Moody and Breeze continue that “philanthropists often donate their time, talent, voice, influence and social capital alongside their financial resources”. They refer to this also as “elite giving” but point out that philanthropic acts are not restricted to a certain group and form of donation. Even though “Philanthropie” in itself is a word we struggle with in German, I have a sense that in the giving community many people would agree with Moody and Breeze’s convergence of its meaning.

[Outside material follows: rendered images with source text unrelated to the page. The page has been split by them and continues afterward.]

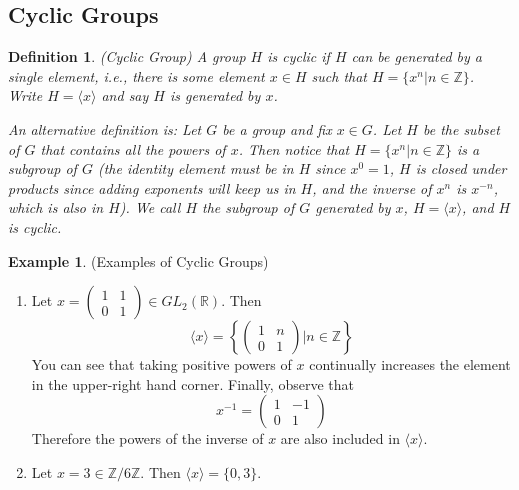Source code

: \documentclass[12pt]{article}
\newtheorem{definition}{Definition}
\theoremstyle{definition}
\newtheorem{example}{Example}
\theoremstyle{definition}
\begin{document}
\subsection{Cyclic Groups}
\begin{definition}(Cyclic Group)
A group $H$ is cyclic if $H$ can be generated by a single element, i.e., there is some element $x \in H$ such that $H = \{x^n | n \in \mathbb{Z} \}$. Write $H  = \langle x \rangle$ and say $H$ is generated by $x$.

An alternative definition is: Let $G$ be a group and fix $x \in G$. Let $H$ be the subset of $G$ that contains all the powers of $x$. Then notice that $H = \{x^n | n \in \mathbb{Z} \}$ is a subgroup of $G$ (the identity element must be in $H$ since $x^0 = 1$, $H$ is closed under products since adding exponents will keep us in $H$, and the inverse of $x^n$ is $x^{-n}$, which is also in $H$). We call $H$ the subgroup of $G$ generated by $x$, $H = \langle x \rangle$, and $H$ is cyclic.  
\end{definition}

\begin{example}(Examples of Cyclic Groups)
\begin{enumerate}
	\item Let $x = \begin{pmatrix} 1 & 1 \\ 0 & 1 \end{pmatrix} \in GL_2(\mathbb{R})$. Then
	\begin{equation}
		\langle x \rangle = \left\{ \begin{pmatrix} 1 & n \\ 0 & 1 \end{pmatrix} \Big\vert n \in \mathbb{Z} \right\}
	\end{equation}
	You can see that taking positive powers of $x$ continually increases the element in the upper-right hand corner. Finally, observe that 
	\begin{equation}
		x^{-1} = \begin{pmatrix} 1 & -1 \\ 0 & 1 \end{pmatrix}
	\end{equation}
	Therefore the powers of the inverse of $x$ are also included in $\langle x \rangle$.
	\item Let $x = 3 \in \mathbb{Z} / 6 \mathbb{Z}$. Then $\langle x \rangle = \{ 0, 3 \}$.
\end{enumerate}
\end{example}
\end{document}
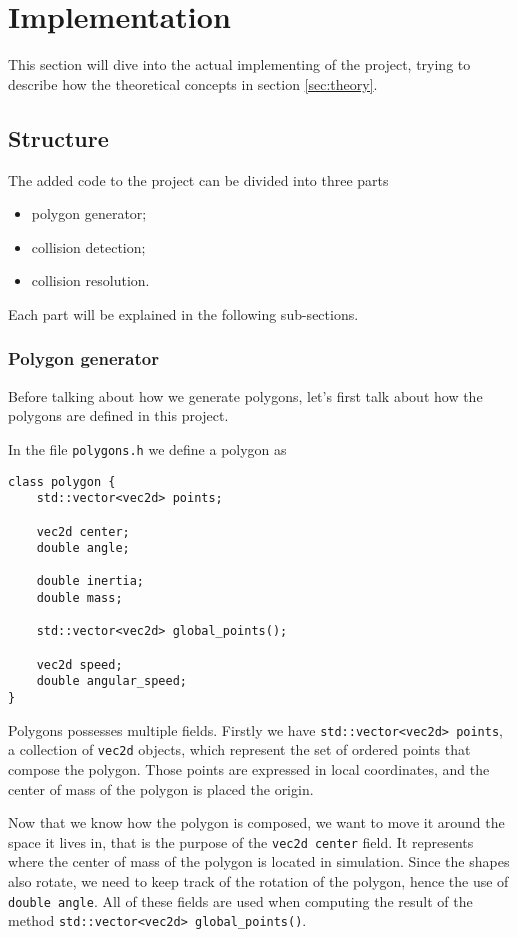 \section{Implementation}

This section will dive into the actual implementing of the project, trying to
describe how the theoretical concepts in section \ref{sec:theory}.

\subsection{Structure}

The added code to the project can be divided into three parts
\begin{itemize}
	\item polygon generator;
	\item collision detection;
	\item collision resolution.
\end{itemize}

Each part will be explained in the following sub-sections.

\subsubsection{Polygon generator}
Before talking about how we generate polygons, let's first talk about how the
polygons are defined in this project.

In the file \texttt{polygons.h} we define a polygon as

\begin{lstlisting}[caption={Polygon class (simplified)},label={lst:polygon}]
class polygon {
    std::vector<vec2d> points;

    vec2d center;
    double angle;

    double inertia;
    double mass;

    std::vector<vec2d> global_points();

    vec2d speed;
    double angular_speed;
}
\end{lstlisting}

Polygons possesses multiple fields. Firstly we have
\lstinline{std::vector<vec2d> points}, a collection of
\lstinline{vec2d} objects, which represent the set of ordered points that
compose the polygon. Those points are expressed in local coordinates, and the
center of mass of the polygon is placed the origin.

Now that we know how the polygon is composed, we want to move it around the
space it lives in, that is the purpose of the \lstinline{vec2d center} field.
It represents where the center of mass of the polygon is located in simulation.
Since the shapes also rotate, we need to keep track of the rotation of the
polygon, hence the use of \lstinline{double angle}. All of these fields are used
when computing the result of the method \lstinline{std::vector<vec2d> global_points()}.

There is no doubt that Canada has a very lively and, in international comparison, unique culture of volunteering and giving. Many people I have talked and listened to see this as one of the strengths of Canadian culture – I would agree with this. This is underlined by the World Giving Index and other means to compare giving, volunteering, etc. around the world. It is a meaning of philanthropy that is about the provision of time, talent, treasure, trust and ties. It is a meaning of philanthropy that is more than the raising of funds. Nevertheless, I meet fundraisers who are called “philanthropy advisors”, fundraising publications that are called “philanthropy news” and an obsession around “the ask”. Does this reflect the importance of fundraising for the charitable sector as a business model?

The gathering of funds is different than the giving of funds, even if the act of philanthropy is involved in both. Maybe this is a fine line that I am describing and that has confused me as an outside observer. I think it is a very crucial line because people who give also want to participate and want to be engaged.

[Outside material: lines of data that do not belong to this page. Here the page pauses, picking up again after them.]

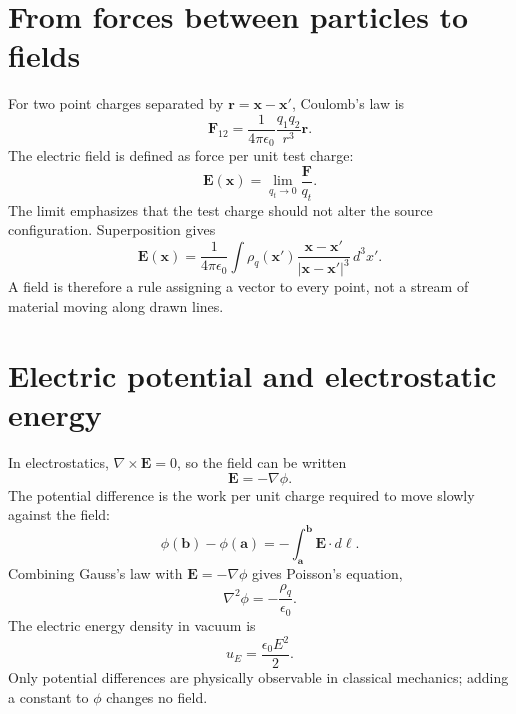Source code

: \documentclass[11pt]{article}
\begin{document}
\section{From forces between particles to fields}

For two point charges separated by $\mathbf r=\mathbf x-\mathbf x'$, Coulomb's law is
\begin{equation}
\mathbf F_{12}=\frac{1}{4\pi\epsilon_0}\frac{q_1q_2}{r^3}\mathbf r.
\end{equation}
The electric field is defined as force per unit test charge:
\begin{equation}
\mathbf E(\mathbf x)=\lim_{q_t\rightarrow0}\frac{\mathbf F}{q_t}.
\end{equation}
The limit emphasizes that the test charge should not alter the source configuration. Superposition gives
\begin{equation}
\mathbf E(\mathbf x)=\frac{1}{4\pi\epsilon_0}\int
\rho_q(\mathbf x')\frac{\mathbf x-\mathbf x'}{|\mathbf x-\mathbf x'|^3}\,d^3x'.
\end{equation}
A field is therefore a rule assigning a vector to every point, not a stream of material moving along drawn lines.


\section{Electric potential and electrostatic energy}

In electrostatics, $\nabla\times\mathbf E=0$, so the field can be written
\begin{equation}
\mathbf E=-\nabla\phi.
\end{equation}
The potential difference is the work per unit charge required to move slowly against the field:
\begin{equation}
\phi(\mathbf b)-\phi(\mathbf a)=-\int_{\mathbf a}^{\mathbf b}\mathbf E\cdot d\boldsymbol\ell.
\end{equation}
Combining Gauss's law with $\mathbf E=-\nabla\phi$ gives Poisson's equation,
\begin{equation}
\nabla^2\phi=-\frac{\rho_q}{\epsilon_0}.
\end{equation}
The electric energy density in vacuum is
\begin{equation}
u_E=\frac{\epsilon_0E^2}{2}.
\end{equation}
Only potential differences are physically observable in classical mechanics; adding a constant to $\phi$ changes no field.
\end{document}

What makes it even more confusing is that the term is often used interchangeably for the giving of (wealthy) individuals, foundations, volunteering, pro bono and, again, fundraising. One solution to the problem seems to be that the word philanthropy is used with a variety of qualifiers: “corporate philanthropy”, “community philanthropy”, “organized philanthropy”, “private philanthropy”, “behavioural philanthropy”, “grassroots philanthropy” and so on. I have started to collect these terms because I have not experienced them in such density before. I am not sure whether this is, in the end, specifically Canadian and whether there should be a special section on philanthropy in the dictionary of Canadian English – by the way, people tell me that there is a similar confusion of giving and fundraising in the use of the term philanthropie in French in Quebec. Still, I am convinced, that clarity of meaning can also help in fostering an activity or a whole sector. With a twinkle in the eye I would like to quote in the end good, old Johann Wolfgang von Goethe who once said: “When ideas fail, words come in very handy.” Maybe there is a need to revisit the various meanings of the word “philanthropy” to enhance further the existing idea of a culture of “philanthropy”?

Michael Alberg-Seberich is the inaugural CKX Philanthropy in Canada Fellow and a Mercator Fellow. He has worked in the past for the German Youth For Understanding Committee and the Bertelsmann Foundation. He is an executive partner at Berlin based Active Philanthropy, and a managing director of Beyond Philanthropy.